Dalam kehidupan sehari-hari, pasang surut hubungan sosial antartetangga kerap terjadi. Berikut ini adalah ulasan cara menjaga kehidupan bertetangga menurut pengalaman penulis, melihat teladan dari orang tua sendiri.
Cara ini pada dasarnya dapat pula diterapkan di dunia maya selama interaksi yang berlangsung melibatkan manusia (bukan dengan bot atau sistem komputer).
Ketika internet belum ada, orang hidup berdampingan yang paling intens itu berada dalam lingkungan RT, Rukun Tetangga. Radius sosial yang dianggap dekat kira-kira 40 rumah. Bisa juga terjadi, warga yang berdekatan ternyata beda RT atau RW tetapi tetap disebut tetangga.
Tentang pernak-pernik kehidupan bertetangga ini penulis rasakan perlu untuk merenungkan pengalaman orang tua dulu ketika masih tinggal bersama. Ada kalanya menyenangkan, saling memerlukan; ada kalanya mendapat perlakuan yang kurang atau tidak menyenangkan.

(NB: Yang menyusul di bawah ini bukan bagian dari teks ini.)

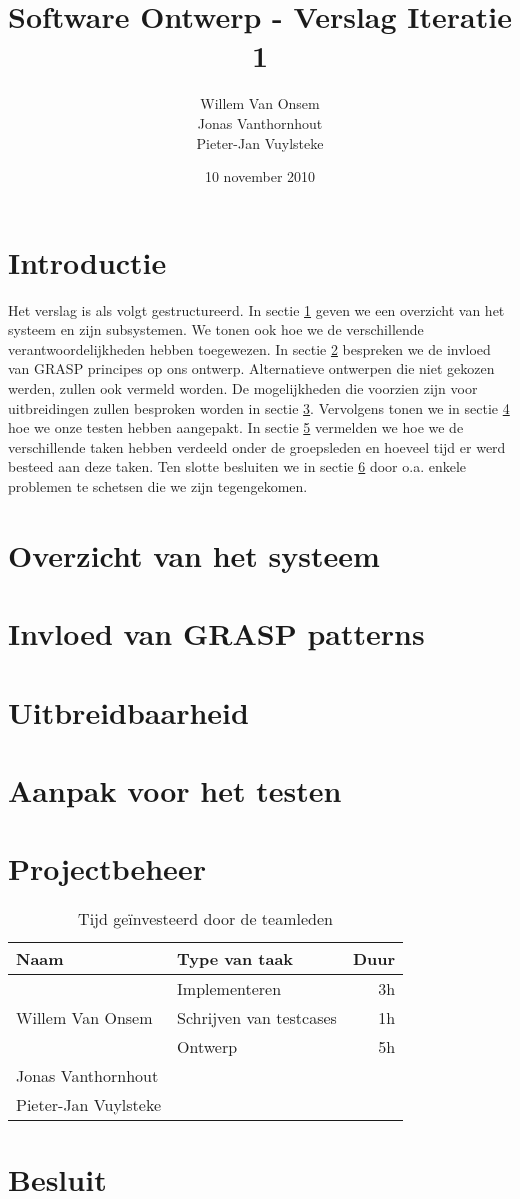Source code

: \documentclass[a4paper, titlepage,12pt]{article}
\title{Software Ontwerp - Verslag Iteratie 1}
\author{Willem Van Onsem\\Jonas Vanthornhout\\Pieter-Jan Vuylsteke}
\date{10 november 2010}
\begin{document}
\begin{titlepage}
\maketitle
\end{titlepage}

\tableofcontents
\newpage
\section*{Introductie}
Het verslag is als volgt gestructureerd. In sectie \ref{overzicht} geven we een overzicht van het systeem en zijn subsystemen.
We tonen ook hoe we de verschillende verantwoordelijkheden hebben toegewezen.
In sectie \ref{grasp} bespreken we de invloed van GRASP principes op ons ontwerp.
Alternatieve ontwerpen die niet gekozen werden, zullen ook vermeld worden.
De mogelijkheden die voorzien zijn voor uitbreidingen zullen besproken worden in sectie \ref{uitbreidbaarheid}.
Vervolgens tonen we in sectie \ref{testen} hoe we onze testen hebben aangepakt.
In sectie \ref{projectbeheer} vermelden we hoe we de verschillende taken hebben verdeeld onder de groepsleden
en hoeveel tijd er werd besteed aan deze taken.
Ten slotte besluiten we in sectie \ref{besluit} door o.a. enkele problemen te schetsen die we zijn tegengekomen.

\newpage
\section{Overzicht van het systeem}
\label{overzicht}
\newpage
\section{Invloed van GRASP patterns}
\label{grasp}
\newpage
\section{Uitbreidbaarheid}
\label{uitbreidbaarheid}
\newpage
\section{Aanpak voor het testen}
\label{testen}
\newpage
\section{Projectbeheer}
\label{projectbeheer}
\begin{table}[H]
\centering
\begin{tabular}{|llr|}
\hline
Naam&Type van taak&Duur\\
\hline
\hline
\multirow{3}{*}{Willem Van Onsem}&Implementeren&3h\\
&Schrijven van testcases&1h\\
&Ontwerp&5h\\
\hline
Jonas Vanthornhout&&\\
\hline
Pieter-Jan Vuylsteke&&\\
\hline
\end{tabular}
\caption{Tijd ge\"investeerd door de teamleden}
\label{tbl:timeUsage}
\end{table}
\newpage
\section{Besluit}
\label{besluit}
\newpage
\nocite{*}


\end{document}

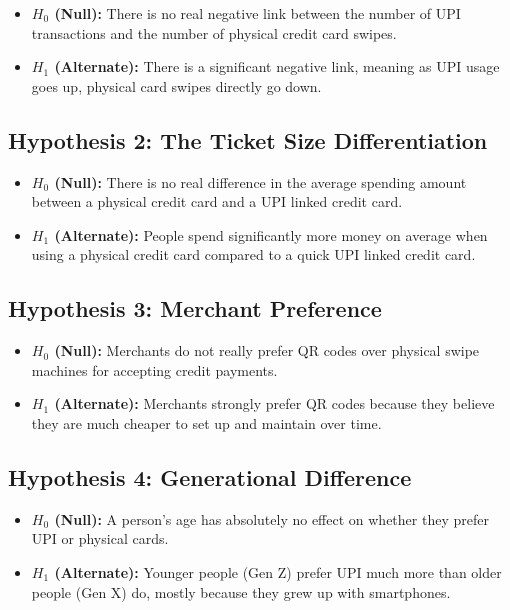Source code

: \begin{itemize}
    \item \textbf{$H_{0}$ (Null):} There is no real negative link between the number of UPI transactions and the number of physical credit card swipes.
    \item \textbf{$H_{1}$ (Alternate):} There is a significant negative link, meaning as UPI usage goes up, physical card swipes directly go down.
\end{itemize}

\subsection{Hypothesis 2: The Ticket Size Differentiation}

\begin{itemize}
    \item \textbf{$H_{0}$ (Null):} There is no real difference in the average spending amount between a physical credit card and a UPI linked credit card.
    \item \textbf{$H_{1}$ (Alternate):} People spend significantly more money on average when using a physical credit card compared to a quick UPI linked credit card.
\end{itemize}

\subsection{Hypothesis 3: Merchant Preference}

\begin{itemize}
    \item \textbf{$H_{0}$ (Null):} Merchants do not really prefer QR codes over physical swipe machines for accepting credit payments.
    \item \textbf{$H_{1}$ (Alternate):} Merchants strongly prefer QR codes because they believe they are much cheaper to set up and maintain over time.
\end{itemize}

\subsection{Hypothesis 4: Generational Difference}

\begin{itemize}
    \item \textbf{$H_{0}$ (Null):} A person's age has absolutely no effect on whether they prefer UPI or physical cards.
    \item \textbf{$H_{1}$ (Alternate):} Younger people (Gen Z) prefer UPI much more than older people (Gen X) do, mostly because they grew up with smartphones.
\end{itemize}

Soal ghibah atau bisik-bisik tetangga --yang kemudian bocor-- tampaknya sudah lumrah. Ada di mana-mana, seperti cerita pendek Bu Tedjo yang viral itu. Tetapi kadang-kadang hal yang mengganggu itu sifatnya sudah menyangkut properti atau melanggar teritori yang tak jarang memicu konflik.
Bapak dulu adalah seorang pegawai negeri. Lebih banyak berurusan dengan kertas dan alat-alat tulis di kantor daripada perkakas pertanian atau pertukangan. Namun bukan berarti benda-benda itu tidak kami punya bahkan cukup lengkap.
Di belakang rumah ada kebun dan kolam. Bapak menyimpan beberapa perkakas di kandang ayam di belakang rumah itu. Karena bukan tukang atau petani tulen, perkakas dan alat pertanian hanya digunakan sesekali. Misal untuk membersihkan kebun, memperbaiki pagar, atau menata kolam.
Satu ketika entah apa legitimasinya, cangkul yang ada di kandang tiba-tiba diklaim tetangga sebelah. Ini jelas lokasinya di properti pribadi, bukan zona sengketa seperti di laut Natuna. Memang ada basa-basi yang terlontar, katanya: daripada nganggur mending dipakai buat kerja! Begitu bahasa tetangga kita yang bekerja sebagai petani itu.
Oleh karena paman petani ini lebih senior, sang pemilik cangkul pura-pura santuy meski perasaan dongkol agaknya tak terhindarkan. Cangkul yang dimaksud itu toh diperlukan sewaktu-waktu dan tak bisa diganti dengan parang. Kami sebagai anak-anak mendengarkan saja gerutuan Bapak dan tak begitu peduli urusan orang tua.
Harga cangkul seberapakah hingga harus dipersoalkan panjang lebar. Akan tetapi masalahnya bukan hanya cangkul saja. Kerap alat-alat pertukangan yang lain dipinjam dan kemudian raib untuk selama-lamanya. Dari si A kemudian dipinjam B, dari B dipinjam C, dan seterusnya sampai Z.